July 19, 2016 by Joe Saward
When a man of 62 has tens of millions of dollars and can live happily on the interest he earns, after a very successful career, during which he has achieved all he can achieve – as his own boss – it is hard to imagine that he wants to go back to work in a stressful environment, employed by someone else. Yes, there is ego, but there is also the risk of failure and with a couple of beautiful houses to enjoy and plenty to do with a car collection, fishing and other peaceful pursuits, it is easy to see why one might think there is nothing left to prove. The man himself – Ross Brawn – says that he does not want to live his work 24/7 as he has done in the past.
“I’m quite content doing what I’m doing and nothing has come along that I would be motivated and interested in,” he said. But, and this is where the rumours leap in, he added that “you can never say never”.
So the possibility is left open and, it being the summer season, when there is not much real news about, there are instantly stories suggesting that Brawn could return to Ferrari, to work miracles and lift the team from the lacklustre performances of the F1 season to date. Down in Italy, they are scratching their heads (again), why is it that the team cannot win? It’s been nearly nine years since Ferrari last won a Formula 1 Constructors’ World Championship (2008) and coming up to a decade since Kimi Raikkonen took the last Drivers’ title (2007). It’s not the team’s worst run ever, but five Grand Prix wins in four years is none too spectacular for the team that gets paid $90 million more than everyone else because it is important. The lack of on-track success hasn’t, by the way, affected the company’s ability to sell its supercars, but it is not like the good old days when Michael Schumacher swept all before him. Ferrari tried a phase when everything was run by Italians and that did not work, so now it is back to having technical control in the hands of an Englishman, James Allison.

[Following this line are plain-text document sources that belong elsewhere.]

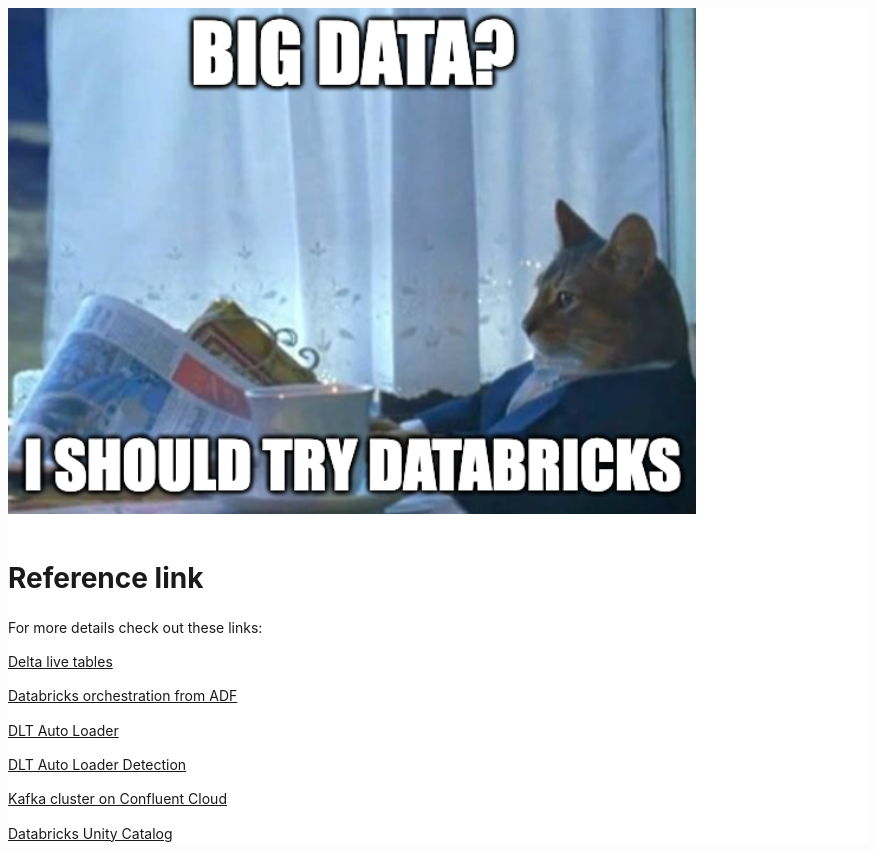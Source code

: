 <img src="/assets/img/posts/dlt/download.png" width="80%" height="80%">


# <span style="color: var(--link-color);">Reference link</span>

For more details check out these links:

[Delta live tables](https://www.databricks.com/product/delta-live-tables)

[Databricks orchestration from ADF](https://techcommunity.microsoft.com/t5/analytics-on-azure-blog/leverage-azure-databricks-jobs-orchestration-from-azure-data/ba-p/3123862)

[DLT Auto Loader](https://learn.microsoft.com/en-us/azure/databricks/ingestion/auto-loader/)

[DLT Auto Loader Detection](https://learn.microsoft.com/en-us/azure/databricks/ingestion/auto-loader/file-detection-modes)

[ Kafka cluster on Confluent Cloud ](https://docs.confluent.io/cloud/current/get-started/index.html)

[ Databricks Unity Catalog ](https://learn.microsoft.com/en-us/azure/databricks/data-governance/unity-catalog/get-started)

Outside Italy, we all know that, if given enough time and sufficient tools, James will do the job, but in Italy there is a tradition of shovelling out people if they do not perform but, lest we forget, Todt took over Ferrari on 1 July 1993. The team did not win a World Championship until 1999. Six years. During that time, Todt was given whatever was required to build a winning team, and he was protected by Ferrari chairman Luca Montezemolo. In turn, he protected Brawn and his engineers. The result was a team that won five consecutive titles between 2000 and 2004.
Brawn himself says that Allison is “excellent” and says that “if they give him the resources and give him the time and put the infrastructure around him, with great drivers, they’ll get results”.
Allison has been at Ferrari since August 2013. Much has changed since then and the team has moved forward, but there has still been a lot going on in the background. In April 2014 Stefano Domenicali, the boss of Ferrari’s sporting department, resigned and was replaced by Marco Mattiacci. In September Montezemolo was ousted as chairman and replaced by Fiat boss Sergio Marchionne. Two months later Mattiacci was kicked out and replaced by Maurizio Arrivabene. Ferrari was then floated and it was only in May this year that Marchionne became CEO as well as chairman.
This is hardly a stable environment, and suggestions that there have been crisis talks at Maranello in recent days, adds to the feeling that it is all still a bit too unstable. That may not be the case, but the team’s public relations has been dreadful since Mattiacci departed. There seems to be little understanding that working with the media is better than treating it as an adversary. All this will ultimately do is add to the pressure on the team.
The problem, of course, is not that Ferrari is doing a bad job. It is that Mercedes is doing a better job. Red Bull is also now back in the hunt as Renault’s engines get more competitive and so Ferrari appears to be struggling. The optimistic noises that we have heard from Ferrari have a hollow ring to them. But is that a reason to change everything? It would be far wiser for Ferrari to underplay everything and not throw scraps of hope to the fans. “We are working hard but F1 is tough” is much better than “We think we can win”…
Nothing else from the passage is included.